Sci-Fi Film Review
MARS ATTACKS!
By Steve Biodrowski
Leave it to Tim Burton to tune in to the one great unspoken fact about disaster pictures, alien invasion pictures, and other assorted forms of cinematic mayhem: that the devastation is, in a vicarious way, fun. His film of MARS ATTACKS! does not work on the visceral level of suspense: that is, how will noble humanity regroup, defeat the evil aliens, and perverse our way of life - not to mention our precious bodily fluids? Instead, the entertainment value comes from cheerfully watching Earth blasted to bits, which the film more or less endorses (as one friend said upon leaving a screening, "That film make a good argument for the extinction of the human race, because all the characters are assholes who get what they deserve").
This may be taking things a little too far. Burton and writer Jonathan Gems do not insist that all of humanity deserves to perish; rather, it is the status quo that needs to go. The disenfranchised and the disempowered are the only characters who garner any kind of sympathy, and the inside joke of the plot is that, for all the demolition and insanity, this is one scenario in which the meek really shall inherit the Earth. A useful point of comparison is the John Milius film RED DAWN, surely one of the most repugnant films of the '80s. Although the film was treated as some kind of expression of right-wing paranoia at the time, both the detractors and its supporters missed the real flaw: the film's own raging hypocrisy. Milius, in his simple minded way, may have treated the Russians as evil invaders hell bent on destroying America as we know it, but ultimately he endorsed the invasion - or at least its consequences.
In Milius view, the power structure (as we see it in the microcosm the film presents) was run by wimps who deserved to be driven out. Remember the scene wherein the high school's student president, after the initial attack, calls for a vote, and he is angrily shouted down by a character whom Milius obviously supports, who then basically takes over? Milius is showing us that the old power structure is gone, allowing his favored characters to assume their rightful place as leaders. Thus, the film on a surface level condemns the invasion; while pretending to express a patriotic view, however, it revels in the results. This is hypocrisy. Milius did not have the nerve to call openly for the overthrow of the United States government, so he constructed a fantasy in which someone else did it for him, allowing him to put his on-screen identification figures in charge.
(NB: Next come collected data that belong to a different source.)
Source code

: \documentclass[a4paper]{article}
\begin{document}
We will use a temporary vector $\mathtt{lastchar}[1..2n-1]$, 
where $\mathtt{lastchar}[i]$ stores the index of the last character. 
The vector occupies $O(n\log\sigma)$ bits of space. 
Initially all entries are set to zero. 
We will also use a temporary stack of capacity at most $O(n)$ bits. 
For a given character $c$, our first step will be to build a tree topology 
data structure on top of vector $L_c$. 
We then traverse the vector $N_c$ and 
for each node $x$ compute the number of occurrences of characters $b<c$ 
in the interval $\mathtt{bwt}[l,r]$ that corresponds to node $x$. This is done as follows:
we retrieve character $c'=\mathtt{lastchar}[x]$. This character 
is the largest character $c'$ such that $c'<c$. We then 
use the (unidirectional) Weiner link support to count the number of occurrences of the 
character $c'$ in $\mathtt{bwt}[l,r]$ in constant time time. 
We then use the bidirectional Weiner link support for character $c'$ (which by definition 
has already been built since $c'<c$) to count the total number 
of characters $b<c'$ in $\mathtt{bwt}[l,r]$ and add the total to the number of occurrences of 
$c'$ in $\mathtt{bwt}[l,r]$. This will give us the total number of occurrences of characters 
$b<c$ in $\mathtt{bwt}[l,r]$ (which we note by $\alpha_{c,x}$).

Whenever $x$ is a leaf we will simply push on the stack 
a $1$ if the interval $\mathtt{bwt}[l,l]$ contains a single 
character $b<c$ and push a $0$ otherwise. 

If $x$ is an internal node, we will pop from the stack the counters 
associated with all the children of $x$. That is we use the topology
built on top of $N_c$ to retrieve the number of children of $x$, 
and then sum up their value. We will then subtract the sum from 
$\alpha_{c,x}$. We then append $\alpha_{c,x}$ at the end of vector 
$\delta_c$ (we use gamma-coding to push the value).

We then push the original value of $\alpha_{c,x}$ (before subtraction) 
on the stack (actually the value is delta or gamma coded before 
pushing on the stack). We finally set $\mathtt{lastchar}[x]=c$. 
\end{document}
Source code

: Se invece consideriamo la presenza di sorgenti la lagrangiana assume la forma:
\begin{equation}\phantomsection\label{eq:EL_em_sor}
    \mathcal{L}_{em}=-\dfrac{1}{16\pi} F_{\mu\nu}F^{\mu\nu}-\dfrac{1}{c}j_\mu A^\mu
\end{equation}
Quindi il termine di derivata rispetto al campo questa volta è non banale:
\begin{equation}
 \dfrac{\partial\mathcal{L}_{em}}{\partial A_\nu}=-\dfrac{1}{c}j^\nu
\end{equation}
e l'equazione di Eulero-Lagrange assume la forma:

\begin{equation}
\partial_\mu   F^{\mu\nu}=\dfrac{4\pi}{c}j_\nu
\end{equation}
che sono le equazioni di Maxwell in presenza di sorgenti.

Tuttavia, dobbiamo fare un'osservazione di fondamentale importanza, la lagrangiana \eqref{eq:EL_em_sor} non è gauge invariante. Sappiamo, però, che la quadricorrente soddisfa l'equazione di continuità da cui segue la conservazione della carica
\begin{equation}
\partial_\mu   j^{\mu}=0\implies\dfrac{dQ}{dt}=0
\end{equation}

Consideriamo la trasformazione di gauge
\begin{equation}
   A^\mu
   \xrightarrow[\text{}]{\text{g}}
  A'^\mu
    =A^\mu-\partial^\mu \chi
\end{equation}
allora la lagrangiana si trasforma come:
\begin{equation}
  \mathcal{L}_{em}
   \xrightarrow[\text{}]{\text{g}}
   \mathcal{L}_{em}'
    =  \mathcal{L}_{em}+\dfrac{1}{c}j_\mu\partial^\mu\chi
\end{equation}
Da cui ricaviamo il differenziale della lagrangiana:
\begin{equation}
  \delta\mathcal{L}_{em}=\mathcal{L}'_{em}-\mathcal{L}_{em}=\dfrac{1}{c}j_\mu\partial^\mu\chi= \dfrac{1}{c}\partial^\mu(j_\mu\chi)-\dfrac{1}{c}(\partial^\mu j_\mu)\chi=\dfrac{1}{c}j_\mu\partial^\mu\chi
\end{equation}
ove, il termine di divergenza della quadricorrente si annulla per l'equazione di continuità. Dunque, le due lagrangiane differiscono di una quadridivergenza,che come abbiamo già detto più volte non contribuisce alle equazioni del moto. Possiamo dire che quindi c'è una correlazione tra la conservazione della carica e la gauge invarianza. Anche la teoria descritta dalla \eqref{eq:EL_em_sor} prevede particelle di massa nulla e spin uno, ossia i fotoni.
MARS ATTACKS!, on the other hand, is more open about its intentions. The invaders this time are not so much evil as amoral. They just want to have fun; the only problem is that the fun is all at our expense. The characters who are destroyed are in various ways self-serving or at the very least self-obsessed, who are not concerned with the global ramifications of what is happening so much as with how it will affect them personally: for example, Jack Nicholson's entrepreneur and Danny DeVito's lawyer both think they can make money off it; the President (Nicholson again) thinks it will earn him votes.
Also, conventional notions of heroism and patriotism are overthrown: one character is blasted while trying to surrender; a photography of him trying to save himself by handing over the U.S. flag is misinterpreted as an attempt to save Old Glory. Meanwhile, his younger brother (who gets not respect from his family) turns out to be the real hero, abandoning thoughts of personal safety to rescue his grandmother.
These latter two characters are among the film's few survivors, and clear that the film supports them precisely because they are pretty much abandoned by society at large; they are perpetual outsiders, as Burton considered himself to be when he was younger. This state of being alienated from society saves them and the others (an alcoholic new age-er, a retired boxer who has found Allah) from sharing in the fate of society. (As Paul Winfield said of the script, "The high are brought low, and the low are brought high.")
All of which is a very strange formula to find in an alleged big studio blockbuster. For all its high-tech effects, sets, costuming, and locations, MARS ATTACKS! remains independent in spirit, the identifiable work of an artist with a recognizable vision. That vision does not necessarily sustain Burton throughout the film (which is not always as funny as it means to be), but it does lend some personality to the proceedings in unexpected ways.
One good example is the casting. The very idea of Jack Nicholson as the President tips us off that all is not completely on the straight and narrow with this film. The further inclusion of an all-star supporting cast increases the humor potential, since the basic work of the script is to kill the characters off like targets in a shooting gallery. Seeing an anonymous bit players offed (a la the infamous string of red-shirted lieutenants in STAR TREK) is just not the same as seeing your favorite star blown away after only a few minutes screen time.
Some have said that, after making ED WOOD, Tim Burton has made an Ed Wood Movie. Nothing cold be further from the truth. Ed Wood was trying to play the Hollywood game; he was simply incapable of winning. Burton, on the other hand, has beaten the odds to create something, however uneven, that transcends its flaws.